[Stored data]
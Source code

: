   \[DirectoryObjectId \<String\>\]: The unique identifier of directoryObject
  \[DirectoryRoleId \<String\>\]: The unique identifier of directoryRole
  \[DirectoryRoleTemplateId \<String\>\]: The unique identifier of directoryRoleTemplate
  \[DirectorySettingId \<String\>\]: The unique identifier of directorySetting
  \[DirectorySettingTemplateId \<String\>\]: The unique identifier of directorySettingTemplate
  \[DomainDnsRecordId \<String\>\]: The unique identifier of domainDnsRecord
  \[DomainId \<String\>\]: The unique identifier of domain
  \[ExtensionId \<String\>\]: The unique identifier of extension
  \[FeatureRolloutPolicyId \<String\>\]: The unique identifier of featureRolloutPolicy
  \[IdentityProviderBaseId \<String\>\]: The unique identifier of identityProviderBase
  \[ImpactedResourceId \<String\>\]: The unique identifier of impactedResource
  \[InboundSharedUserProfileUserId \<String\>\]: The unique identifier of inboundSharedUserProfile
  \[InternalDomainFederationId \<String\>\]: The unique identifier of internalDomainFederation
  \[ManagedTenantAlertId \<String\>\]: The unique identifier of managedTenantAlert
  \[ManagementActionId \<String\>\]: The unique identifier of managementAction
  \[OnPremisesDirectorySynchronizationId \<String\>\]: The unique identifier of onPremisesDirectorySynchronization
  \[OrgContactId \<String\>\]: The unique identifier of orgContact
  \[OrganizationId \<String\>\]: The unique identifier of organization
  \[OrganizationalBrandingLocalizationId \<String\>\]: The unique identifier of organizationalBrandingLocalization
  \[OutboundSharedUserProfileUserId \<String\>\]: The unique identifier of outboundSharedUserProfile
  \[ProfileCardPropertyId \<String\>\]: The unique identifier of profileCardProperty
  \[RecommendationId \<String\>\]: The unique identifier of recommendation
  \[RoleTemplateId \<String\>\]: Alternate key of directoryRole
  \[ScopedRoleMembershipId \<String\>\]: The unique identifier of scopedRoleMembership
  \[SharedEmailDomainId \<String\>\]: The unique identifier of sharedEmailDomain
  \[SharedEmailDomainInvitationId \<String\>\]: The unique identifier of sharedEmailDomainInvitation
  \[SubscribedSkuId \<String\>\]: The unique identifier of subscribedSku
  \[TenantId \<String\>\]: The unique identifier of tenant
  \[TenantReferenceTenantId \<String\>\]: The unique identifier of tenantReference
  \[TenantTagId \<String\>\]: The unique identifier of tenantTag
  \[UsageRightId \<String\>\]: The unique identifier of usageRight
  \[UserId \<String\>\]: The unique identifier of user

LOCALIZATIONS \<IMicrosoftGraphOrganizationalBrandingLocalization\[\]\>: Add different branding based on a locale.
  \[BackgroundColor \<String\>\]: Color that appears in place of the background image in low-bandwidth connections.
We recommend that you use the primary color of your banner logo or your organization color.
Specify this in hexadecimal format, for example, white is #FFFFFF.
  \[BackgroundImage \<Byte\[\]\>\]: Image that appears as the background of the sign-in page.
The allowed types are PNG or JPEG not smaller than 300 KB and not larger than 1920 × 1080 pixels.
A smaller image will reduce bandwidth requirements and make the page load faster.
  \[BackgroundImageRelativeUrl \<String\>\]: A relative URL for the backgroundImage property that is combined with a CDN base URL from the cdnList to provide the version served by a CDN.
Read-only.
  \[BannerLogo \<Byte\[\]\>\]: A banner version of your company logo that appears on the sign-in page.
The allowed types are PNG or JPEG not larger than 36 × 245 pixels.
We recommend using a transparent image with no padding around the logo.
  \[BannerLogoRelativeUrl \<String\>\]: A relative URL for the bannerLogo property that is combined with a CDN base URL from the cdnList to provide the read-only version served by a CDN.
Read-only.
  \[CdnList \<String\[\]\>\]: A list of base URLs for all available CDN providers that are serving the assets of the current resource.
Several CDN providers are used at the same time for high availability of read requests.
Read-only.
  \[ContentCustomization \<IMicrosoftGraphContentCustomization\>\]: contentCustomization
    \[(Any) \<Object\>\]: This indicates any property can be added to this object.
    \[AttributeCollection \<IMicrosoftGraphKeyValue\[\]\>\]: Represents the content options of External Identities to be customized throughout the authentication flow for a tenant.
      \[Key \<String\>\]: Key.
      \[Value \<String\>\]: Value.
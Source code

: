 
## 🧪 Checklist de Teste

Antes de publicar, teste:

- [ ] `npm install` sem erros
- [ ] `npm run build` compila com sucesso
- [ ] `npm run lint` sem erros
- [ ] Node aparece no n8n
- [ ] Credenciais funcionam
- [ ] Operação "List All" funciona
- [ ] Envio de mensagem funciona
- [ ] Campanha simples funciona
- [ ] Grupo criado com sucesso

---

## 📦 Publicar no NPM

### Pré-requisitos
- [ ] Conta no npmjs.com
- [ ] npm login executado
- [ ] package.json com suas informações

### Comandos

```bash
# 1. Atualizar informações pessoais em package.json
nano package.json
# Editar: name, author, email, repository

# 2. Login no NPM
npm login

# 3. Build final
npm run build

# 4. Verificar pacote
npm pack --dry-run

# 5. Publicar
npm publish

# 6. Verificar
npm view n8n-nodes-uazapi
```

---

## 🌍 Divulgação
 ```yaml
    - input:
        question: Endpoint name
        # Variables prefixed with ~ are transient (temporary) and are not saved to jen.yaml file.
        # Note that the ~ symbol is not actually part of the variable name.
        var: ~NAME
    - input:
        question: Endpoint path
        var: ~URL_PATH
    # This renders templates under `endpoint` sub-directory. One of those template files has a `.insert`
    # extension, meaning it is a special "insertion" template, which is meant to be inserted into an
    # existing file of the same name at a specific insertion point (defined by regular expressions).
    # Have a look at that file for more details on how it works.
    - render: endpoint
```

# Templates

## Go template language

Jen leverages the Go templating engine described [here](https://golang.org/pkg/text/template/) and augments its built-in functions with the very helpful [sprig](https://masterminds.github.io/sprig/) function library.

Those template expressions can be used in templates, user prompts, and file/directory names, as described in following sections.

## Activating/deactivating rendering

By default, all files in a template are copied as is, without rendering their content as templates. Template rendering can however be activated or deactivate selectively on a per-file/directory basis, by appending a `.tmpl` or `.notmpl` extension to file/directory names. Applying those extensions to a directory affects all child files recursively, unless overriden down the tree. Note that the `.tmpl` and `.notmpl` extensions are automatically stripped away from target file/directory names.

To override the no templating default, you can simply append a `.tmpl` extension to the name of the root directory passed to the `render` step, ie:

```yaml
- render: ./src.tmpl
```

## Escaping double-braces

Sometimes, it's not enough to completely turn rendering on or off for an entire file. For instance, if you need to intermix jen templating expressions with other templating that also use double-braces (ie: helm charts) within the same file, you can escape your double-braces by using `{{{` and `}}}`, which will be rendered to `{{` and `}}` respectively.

**ACTIVITY:** Take the records above and copy them out exactly.

**ANSWER TO THIS EXERCISE:**
Source code

:   \[DirectoryObjectId \<String\>\]: The unique identifier of directoryObject
  \[DirectoryRoleId \<String\>\]: The unique identifier of directoryRole
  \[DirectoryRoleTemplateId \<String\>\]: The unique identifier of directoryRoleTemplate
  \[DirectorySettingId \<String\>\]: The unique identifier of directorySetting
  \[DirectorySettingTemplateId \<String\>\]: The unique identifier of directorySettingTemplate
  \[DomainDnsRecordId \<String\>\]: The unique identifier of domainDnsRecord
  \[DomainId \<String\>\]: The unique identifier of domain
  \[ExtensionId \<String\>\]: The unique identifier of extension
  \[FeatureRolloutPolicyId \<String\>\]: The unique identifier of featureRolloutPolicy
  \[IdentityProviderBaseId \<String\>\]: The unique identifier of identityProviderBase
  \[ImpactedResourceId \<String\>\]: The unique identifier of impactedResource
  \[InboundSharedUserProfileUserId \<String\>\]: The unique identifier of inboundSharedUserProfile
  \[InternalDomainFederationId \<String\>\]: The unique identifier of internalDomainFederation
  \[ManagedTenantAlertId \<String\>\]: The unique identifier of managedTenantAlert
  \[ManagementActionId \<String\>\]: The unique identifier of managementAction
  \[OnPremisesDirectorySynchronizationId \<String\>\]: The unique identifier of onPremisesDirectorySynchronization
  \[OrgContactId \<String\>\]: The unique identifier of orgContact
  \[OrganizationId \<String\>\]: The unique identifier of organization
  \[OrganizationalBrandingLocalizationId \<String\>\]: The unique identifier of organizationalBrandingLocalization
  \[OutboundSharedUserProfileUserId \<String\>\]: The unique identifier of outboundSharedUserProfile
  \[ProfileCardPropertyId \<String\>\]: The unique identifier of profileCardProperty
  \[RecommendationId \<String\>\]: The unique identifier of recommendation
  \[RoleTemplateId \<String\>\]: Alternate key of directoryRole
  \[ScopedRoleMembershipId \<String\>\]: The unique identifier of scopedRoleMembership
  \[SharedEmailDomainId \<String\>\]: The unique identifier of sharedEmailDomain
  \[SharedEmailDomainInvitationId \<String\>\]: The unique identifier of sharedEmailDomainInvitation
  \[SubscribedSkuId \<String\>\]: The unique identifier of subscribedSku
  \[TenantId \<String\>\]: The unique identifier of tenant
  \[TenantReferenceTenantId \<String\>\]: The unique identifier of tenantReference
  \[TenantTagId \<String\>\]: The unique identifier of tenantTag
  \[UsageRightId \<String\>\]: The unique identifier of usageRight
  \[UserId \<String\>\]: The unique identifier of user

LOCALIZATIONS \<IMicrosoftGraphOrganizationalBrandingLocalization\[\]\>: Add different branding based on a locale.
  \[BackgroundColor \<String\>\]: Color that appears in place of the background image in low-bandwidth connections.
We recommend that you use the primary color of your banner logo or your organization color.
Specify this in hexadecimal format, for example, white is #FFFFFF.
  \[BackgroundImage \<Byte\[\]\>\]: Image that appears as the background of the sign-in page.
The allowed types are PNG or JPEG not smaller than 300 KB and not larger than 1920 × 1080 pixels.
A smaller image will reduce bandwidth requirements and make the page load faster.
  \[BackgroundImageRelativeUrl \<String\>\]: A relative URL for the backgroundImage property that is combined with a CDN base URL from the cdnList to provide the version served by a CDN.
Read-only.
  \[BannerLogo \<Byte\[\]\>\]: A banner version of your company logo that appears on the sign-in page.
The allowed types are PNG or JPEG not larger than 36 × 245 pixels.
We recommend using a transparent image with no padding around the logo.
  \[BannerLogoRelativeUrl \<String\>\]: A relative URL for the bannerLogo property that is combined with a CDN base URL from the cdnList to provide the read-only version served by a CDN.
Read-only.
  \[CdnList \<String\[\]\>\]: A list of base URLs for all available CDN providers that are serving the assets of the current resource.
Several CDN providers are used at the same time for high availability of read requests.
Read-only.
  \[ContentCustomization \<IMicrosoftGraphContentCustomization\>\]: contentCustomization
    \[(Any) \<Object\>\]: This indicates any property can be added to this object.
    \[AttributeCollection \<IMicrosoftGraphKeyValue\[\]\>\]: Represents the content options of External Identities to be customized throughout the authentication flow for a tenant.
      \[Key \<String\>\]: Key.
      \[Value \<String\>\]: Value.
Source code

: 
## 🧪 Checklist de Teste

Antes de publicar, teste:

- [ ] `npm install` sem erros
- [ ] `npm run build` compila com sucesso
- [ ] `npm run lint` sem erros
- [ ] Node aparece no n8n
- [ ] Credenciais funcionam
- [ ] Operação "List All" funciona
- [ ] Envio de mensagem funciona
- [ ] Campanha simples funciona
- [ ] Grupo criado com sucesso

---

## 📦 Publicar no NPM

### Pré-requisitos
- [ ] Conta no npmjs.com
- [ ] npm login executado
- [ ] package.json com suas informações

### Comandos

```bash
# 1. Atualizar informações pessoais em package.json
nano package.json
# Editar: name, author, email, repository

# 2. Login no NPM
npm login

# 3. Build final
npm run build

# 4. Verificar pacote
npm pack --dry-run

# 5. Publicar
npm publish

# 6. Verificar
npm view n8n-nodes-uazapi
```

---

## 🌍 Divulgação
 ```yaml
    - input:
        question: Endpoint name
        # Variables prefixed with ~ are transient (temporary) and are not saved to jen.yaml file.
        # Note that the ~ symbol is not actually part of the variable name.
        var: ~NAME
    - input:
        question: Endpoint path
        var: ~URL_PATH
    # This renders templates under `endpoint` sub-directory. One of those template files has a `.insert`
    # extension, meaning it is a special "insertion" template, which is meant to be inserted into an
    # existing file of the same name at a specific insertion point (defined by regular expressions).
    # Have a look at that file for more details on how it works.
    - render: endpoint
```

# Templates

## Go template language

Jen leverages the Go templating engine described [here](https://golang.org/pkg/text/template/) and augments its built-in functions with the very helpful [sprig](https://masterminds.github.io/sprig/) function library.

Those template expressions can be used in templates, user prompts, and file/directory names, as described in following sections.

## Activating/deactivating rendering

By default, all files in a template are copied as is, without rendering their content as templates. Template rendering can however be activated or deactivate selectively on a per-file/directory basis, by appending a `.tmpl` or `.notmpl` extension to file/directory names. Applying those extensions to a directory affects all child files recursively, unless overriden down the tree. Note that the `.tmpl` and `.notmpl` extensions are automatically stripped away from target file/directory names.

To override the no templating default, you can simply append a `.tmpl` extension to the name of the root directory passed to the `render` step, ie:

```yaml
- render: ./src.tmpl
```

## Escaping double-braces

Sometimes, it's not enough to completely turn rendering on or off for an entire file. For instance, if you need to intermix jen templating expressions with other templating that also use double-braces (ie: helm charts) within the same file, you can escape your double-braces by using `{{{` and `}}}`, which will be rendered to `{{` and `}}` respectively.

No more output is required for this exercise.